JAKARTA (TEROPONGSENAYAN) --Pemerintah mengumumkan kebijakan baru terkait pembatasan sosial berskala besar (PSBB). Jika dulu pemerintah pontang-panting menekan laju penyebaran virus, kini pemerintah berupaya mengerem laju PHK massal akibat PSBB. Memberi kelonggaran bekerja bagi orang-orang berusia di bawah 45 tahun pun menjadi opsi yang diambil pemerintah.

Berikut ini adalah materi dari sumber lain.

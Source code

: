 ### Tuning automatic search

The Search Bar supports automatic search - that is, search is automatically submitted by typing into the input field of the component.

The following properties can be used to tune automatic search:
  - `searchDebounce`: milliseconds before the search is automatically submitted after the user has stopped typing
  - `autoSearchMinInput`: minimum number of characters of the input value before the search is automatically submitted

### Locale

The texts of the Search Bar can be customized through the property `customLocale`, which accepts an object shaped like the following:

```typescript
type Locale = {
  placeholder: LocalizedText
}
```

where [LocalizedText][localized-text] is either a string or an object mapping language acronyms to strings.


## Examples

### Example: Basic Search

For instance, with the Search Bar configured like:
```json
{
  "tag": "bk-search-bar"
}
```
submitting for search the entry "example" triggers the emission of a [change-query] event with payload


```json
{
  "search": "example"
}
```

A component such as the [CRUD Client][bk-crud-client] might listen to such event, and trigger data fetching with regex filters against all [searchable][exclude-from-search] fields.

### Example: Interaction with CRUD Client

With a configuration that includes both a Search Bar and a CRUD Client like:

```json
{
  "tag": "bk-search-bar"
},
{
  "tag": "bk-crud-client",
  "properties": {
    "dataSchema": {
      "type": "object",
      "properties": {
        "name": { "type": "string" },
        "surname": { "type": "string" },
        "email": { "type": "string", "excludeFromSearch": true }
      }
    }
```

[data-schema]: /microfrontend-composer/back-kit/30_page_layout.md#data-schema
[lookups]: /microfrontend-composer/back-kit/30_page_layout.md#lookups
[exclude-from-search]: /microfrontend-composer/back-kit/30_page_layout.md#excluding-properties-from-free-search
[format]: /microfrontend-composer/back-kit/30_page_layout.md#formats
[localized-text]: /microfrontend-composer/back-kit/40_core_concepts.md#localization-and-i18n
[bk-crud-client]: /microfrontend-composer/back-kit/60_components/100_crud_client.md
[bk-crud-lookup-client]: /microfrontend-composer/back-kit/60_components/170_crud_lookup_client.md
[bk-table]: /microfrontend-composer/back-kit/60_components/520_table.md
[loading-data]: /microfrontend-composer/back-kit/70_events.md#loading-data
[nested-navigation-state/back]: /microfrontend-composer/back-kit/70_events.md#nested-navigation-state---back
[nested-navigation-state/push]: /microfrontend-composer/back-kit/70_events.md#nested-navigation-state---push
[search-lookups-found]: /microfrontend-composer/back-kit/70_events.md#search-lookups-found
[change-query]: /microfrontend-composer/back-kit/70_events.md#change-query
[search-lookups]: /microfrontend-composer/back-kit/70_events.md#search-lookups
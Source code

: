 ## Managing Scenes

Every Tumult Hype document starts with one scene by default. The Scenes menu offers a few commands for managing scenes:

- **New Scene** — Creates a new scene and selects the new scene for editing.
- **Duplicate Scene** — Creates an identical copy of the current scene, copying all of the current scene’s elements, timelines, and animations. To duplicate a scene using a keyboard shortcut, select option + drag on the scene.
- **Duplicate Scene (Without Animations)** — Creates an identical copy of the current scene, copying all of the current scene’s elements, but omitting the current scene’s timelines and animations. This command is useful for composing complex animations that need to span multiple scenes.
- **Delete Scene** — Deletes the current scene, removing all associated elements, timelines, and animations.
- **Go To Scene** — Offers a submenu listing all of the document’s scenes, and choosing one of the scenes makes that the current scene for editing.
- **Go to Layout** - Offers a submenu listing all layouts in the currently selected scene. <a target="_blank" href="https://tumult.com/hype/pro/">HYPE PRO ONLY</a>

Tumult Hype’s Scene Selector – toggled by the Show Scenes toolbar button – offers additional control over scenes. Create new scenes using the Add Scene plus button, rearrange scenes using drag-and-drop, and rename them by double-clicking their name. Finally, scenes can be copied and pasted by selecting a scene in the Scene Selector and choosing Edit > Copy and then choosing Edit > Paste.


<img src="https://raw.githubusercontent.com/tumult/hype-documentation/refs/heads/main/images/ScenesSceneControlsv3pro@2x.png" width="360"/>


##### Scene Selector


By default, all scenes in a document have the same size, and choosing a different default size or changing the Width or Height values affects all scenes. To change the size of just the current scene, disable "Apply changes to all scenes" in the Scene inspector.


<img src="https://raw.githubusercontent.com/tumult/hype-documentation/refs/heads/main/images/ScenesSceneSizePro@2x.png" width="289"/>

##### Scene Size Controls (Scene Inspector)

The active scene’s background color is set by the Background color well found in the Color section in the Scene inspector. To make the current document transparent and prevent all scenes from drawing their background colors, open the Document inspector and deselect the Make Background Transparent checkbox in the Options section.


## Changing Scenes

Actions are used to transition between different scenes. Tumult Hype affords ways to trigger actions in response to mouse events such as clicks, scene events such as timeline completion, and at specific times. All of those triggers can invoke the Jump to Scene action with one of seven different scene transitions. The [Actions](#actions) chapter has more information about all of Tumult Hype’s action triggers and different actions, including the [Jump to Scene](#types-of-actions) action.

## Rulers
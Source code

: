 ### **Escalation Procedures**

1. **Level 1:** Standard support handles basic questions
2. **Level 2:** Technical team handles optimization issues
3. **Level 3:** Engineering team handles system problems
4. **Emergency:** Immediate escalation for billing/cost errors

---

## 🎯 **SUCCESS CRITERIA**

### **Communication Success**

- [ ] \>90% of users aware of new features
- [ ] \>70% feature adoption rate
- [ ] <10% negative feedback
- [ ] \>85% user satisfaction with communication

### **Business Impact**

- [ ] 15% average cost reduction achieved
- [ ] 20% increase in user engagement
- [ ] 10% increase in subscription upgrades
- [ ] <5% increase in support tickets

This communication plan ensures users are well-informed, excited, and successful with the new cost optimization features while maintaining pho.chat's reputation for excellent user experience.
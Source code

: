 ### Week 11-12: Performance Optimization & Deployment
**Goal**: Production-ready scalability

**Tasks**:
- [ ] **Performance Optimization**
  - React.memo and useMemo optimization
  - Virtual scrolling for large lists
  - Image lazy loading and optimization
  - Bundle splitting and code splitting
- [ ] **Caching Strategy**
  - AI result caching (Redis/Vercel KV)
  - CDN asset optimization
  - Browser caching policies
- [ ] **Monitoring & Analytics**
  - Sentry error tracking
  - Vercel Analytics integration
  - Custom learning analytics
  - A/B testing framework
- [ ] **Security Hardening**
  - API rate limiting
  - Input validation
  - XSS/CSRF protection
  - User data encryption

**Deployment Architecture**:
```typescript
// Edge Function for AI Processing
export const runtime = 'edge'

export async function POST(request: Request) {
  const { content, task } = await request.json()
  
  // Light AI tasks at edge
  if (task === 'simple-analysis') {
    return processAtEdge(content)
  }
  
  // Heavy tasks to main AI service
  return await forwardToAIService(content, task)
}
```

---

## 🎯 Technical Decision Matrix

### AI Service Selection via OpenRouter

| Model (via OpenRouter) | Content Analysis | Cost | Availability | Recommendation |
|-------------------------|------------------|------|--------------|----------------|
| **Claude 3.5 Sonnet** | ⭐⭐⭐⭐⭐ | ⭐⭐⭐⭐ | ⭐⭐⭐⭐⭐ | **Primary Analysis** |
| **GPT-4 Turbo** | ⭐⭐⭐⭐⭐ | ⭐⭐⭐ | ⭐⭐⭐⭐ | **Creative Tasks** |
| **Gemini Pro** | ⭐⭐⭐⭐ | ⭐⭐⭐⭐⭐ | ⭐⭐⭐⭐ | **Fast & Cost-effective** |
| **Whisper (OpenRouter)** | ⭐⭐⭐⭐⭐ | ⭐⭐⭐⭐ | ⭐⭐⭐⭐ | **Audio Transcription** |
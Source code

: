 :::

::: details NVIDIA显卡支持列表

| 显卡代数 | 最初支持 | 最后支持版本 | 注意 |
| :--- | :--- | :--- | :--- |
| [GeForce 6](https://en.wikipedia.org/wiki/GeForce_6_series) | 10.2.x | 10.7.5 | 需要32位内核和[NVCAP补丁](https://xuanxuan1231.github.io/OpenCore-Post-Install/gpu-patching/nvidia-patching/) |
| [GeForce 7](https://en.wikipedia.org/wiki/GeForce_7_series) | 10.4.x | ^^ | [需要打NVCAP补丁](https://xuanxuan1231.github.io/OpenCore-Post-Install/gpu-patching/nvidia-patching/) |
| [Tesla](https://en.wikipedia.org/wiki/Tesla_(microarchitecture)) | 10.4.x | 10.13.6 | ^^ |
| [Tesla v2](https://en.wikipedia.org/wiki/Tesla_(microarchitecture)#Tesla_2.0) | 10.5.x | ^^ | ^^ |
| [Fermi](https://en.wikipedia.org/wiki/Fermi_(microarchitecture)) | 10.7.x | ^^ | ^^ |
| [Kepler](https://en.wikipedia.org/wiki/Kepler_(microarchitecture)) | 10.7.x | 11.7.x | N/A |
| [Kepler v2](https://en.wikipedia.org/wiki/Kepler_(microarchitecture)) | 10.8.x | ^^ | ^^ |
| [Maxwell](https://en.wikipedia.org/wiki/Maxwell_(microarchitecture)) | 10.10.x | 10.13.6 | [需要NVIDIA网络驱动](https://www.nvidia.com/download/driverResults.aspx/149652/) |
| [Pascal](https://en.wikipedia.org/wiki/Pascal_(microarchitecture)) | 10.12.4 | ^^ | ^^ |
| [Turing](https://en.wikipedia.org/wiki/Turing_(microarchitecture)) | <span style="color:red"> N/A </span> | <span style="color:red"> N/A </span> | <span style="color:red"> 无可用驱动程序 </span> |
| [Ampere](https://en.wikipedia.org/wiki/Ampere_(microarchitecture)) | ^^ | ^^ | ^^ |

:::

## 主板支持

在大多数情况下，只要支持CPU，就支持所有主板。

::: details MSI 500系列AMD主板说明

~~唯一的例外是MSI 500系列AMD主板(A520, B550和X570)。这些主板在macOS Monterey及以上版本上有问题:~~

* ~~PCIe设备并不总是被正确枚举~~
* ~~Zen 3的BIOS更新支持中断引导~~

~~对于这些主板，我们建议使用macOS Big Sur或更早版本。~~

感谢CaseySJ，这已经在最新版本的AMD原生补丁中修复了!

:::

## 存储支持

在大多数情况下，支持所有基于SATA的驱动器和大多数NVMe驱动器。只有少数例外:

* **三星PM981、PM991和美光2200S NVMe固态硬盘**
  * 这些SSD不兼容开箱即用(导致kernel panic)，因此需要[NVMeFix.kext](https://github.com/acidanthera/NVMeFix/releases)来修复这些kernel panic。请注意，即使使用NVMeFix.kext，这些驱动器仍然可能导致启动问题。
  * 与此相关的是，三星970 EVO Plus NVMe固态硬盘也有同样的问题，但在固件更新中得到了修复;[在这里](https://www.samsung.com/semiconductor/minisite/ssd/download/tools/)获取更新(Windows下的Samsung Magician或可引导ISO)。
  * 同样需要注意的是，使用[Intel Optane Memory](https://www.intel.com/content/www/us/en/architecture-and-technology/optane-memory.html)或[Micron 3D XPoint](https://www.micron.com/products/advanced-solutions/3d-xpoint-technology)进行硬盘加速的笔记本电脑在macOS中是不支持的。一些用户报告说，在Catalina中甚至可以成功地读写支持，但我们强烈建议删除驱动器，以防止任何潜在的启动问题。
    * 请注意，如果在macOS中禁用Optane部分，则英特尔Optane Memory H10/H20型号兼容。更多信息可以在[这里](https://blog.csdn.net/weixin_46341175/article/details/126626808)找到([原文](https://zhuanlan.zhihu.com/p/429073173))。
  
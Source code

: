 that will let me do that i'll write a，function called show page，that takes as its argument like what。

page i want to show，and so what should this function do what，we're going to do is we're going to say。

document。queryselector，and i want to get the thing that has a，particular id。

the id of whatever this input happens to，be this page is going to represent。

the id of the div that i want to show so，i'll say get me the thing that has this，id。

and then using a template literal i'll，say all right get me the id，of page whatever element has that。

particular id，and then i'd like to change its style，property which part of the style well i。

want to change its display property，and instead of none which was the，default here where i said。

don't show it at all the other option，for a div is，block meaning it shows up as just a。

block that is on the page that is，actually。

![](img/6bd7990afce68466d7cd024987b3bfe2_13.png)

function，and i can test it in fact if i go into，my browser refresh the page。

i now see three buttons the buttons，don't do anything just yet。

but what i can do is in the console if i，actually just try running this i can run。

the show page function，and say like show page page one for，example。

Sebagaimana biasanya, kebijakan pemerintah terkait penanggulangan di masa wabah selalu menuai protes keras. Untuk alasan kelonggaran ini, beberapa pihak memprotes karena berpotensi memperparah persebaran COVID-19 di Indonesia.
Sebut saja Ekonom senior dari Institutefor Development of Economics and Finance (INDEF) Faisal Basri Batubara. Ia mengatakan kelonggaran bekerja bagi warga berusia 45 tahun ke bawah tak perlu diputuskan terburu-buru. Memang pemerintah tengah dililit kebingungan untuk mengatasi gelombang virus dan PHK. Akan tetapi, kata Faisal, opsi melonggarkan PSBB ini mesti diputuskan dengan pertimbangan keilmuan, pendampingan ahli pandemi, dan basis data yang akurat.
Pasalnya, penyebaran virus sampai saat ini masih terjadi. Kasus baru harian dan jumlah kematian harian memang turun secara konsisten dalam satu hingga dua minggu. "Tapi kemarin angka kematian naik lagi jadi 55 kasus. Jadi angka new cases kita fuktuatif," kata dia dalam sebuah webinar di Jakarta, Senin (18/5).
TEROPONG JUGA:
> Pelonggaran PSBB Izinkan Usia 45 ke Bawah Bekerja, KSPI: Usia Muda Bukan Jaminan Kebal Virus
Faisal menerangkan basis data yang bisa dijadikan landasan pelonggaran PSBB. Menurutnya, kasus aktif yang harus jadi hitungan pemerintah ialah angka kumulatif kasus COVID-19 dikurangi angka kematian dan angka pasien sembuh. Jika tren kasus aktif turun, maka pelonggaran pun bisa dilakukan.
Akan tetapi, pelonggaran tetap harus dilakukan dengan waspada agar tidak mengulangi kejadian seperti di Iran. Negara Mullah itu kecolongan saat melakukan pelonggaran di mana kasus aktif mulai menurun. Sayangnya, karena lengah, kasus aktif pun kembali meningkat.
Di samping itu, Faisal menekankan pentingnya melakukan tes secara semaksimal mungkin guna mengetahui kondisi yang sesungguhnya. Tes masif harus dilanjutkan dengan tracing, tracking, kemudian barulah dilakukan treatment. Rangkaian tersebut dinilainya tidak bisa lagi ditawar.
"Di daerah mudik, mereka yang membawa virus itu akan berjejer di lapangan atau tenda untuk perawatan karena tidak ada cukup tempat. Dokter pun sudah lelah karena sudah dua bulan tidak pulang. Maka tolong empatinya juga bagi saudara kita yang sudah disiplin dua bulan," jelasnya.
Selain itu, ia berharap tidak ada tumpang tindih dalam komando penanganan virus COVID-19. Presiden Jokowi hanya perlu menunjuk satu komandan yang benar-benar bisa memimpin penanganan wabah ini di Indonesia.
"Kita tidak punya komandan perang karena setiap orang punya komando sendiri untuk menghadapi musuh. Kita niscaya akan kalah makanya komandan harus jelas. Pak Jokowi tolong tunjuk satu komandan yang beneran komandan. Yang lain agar tutup mulut," tegasnya.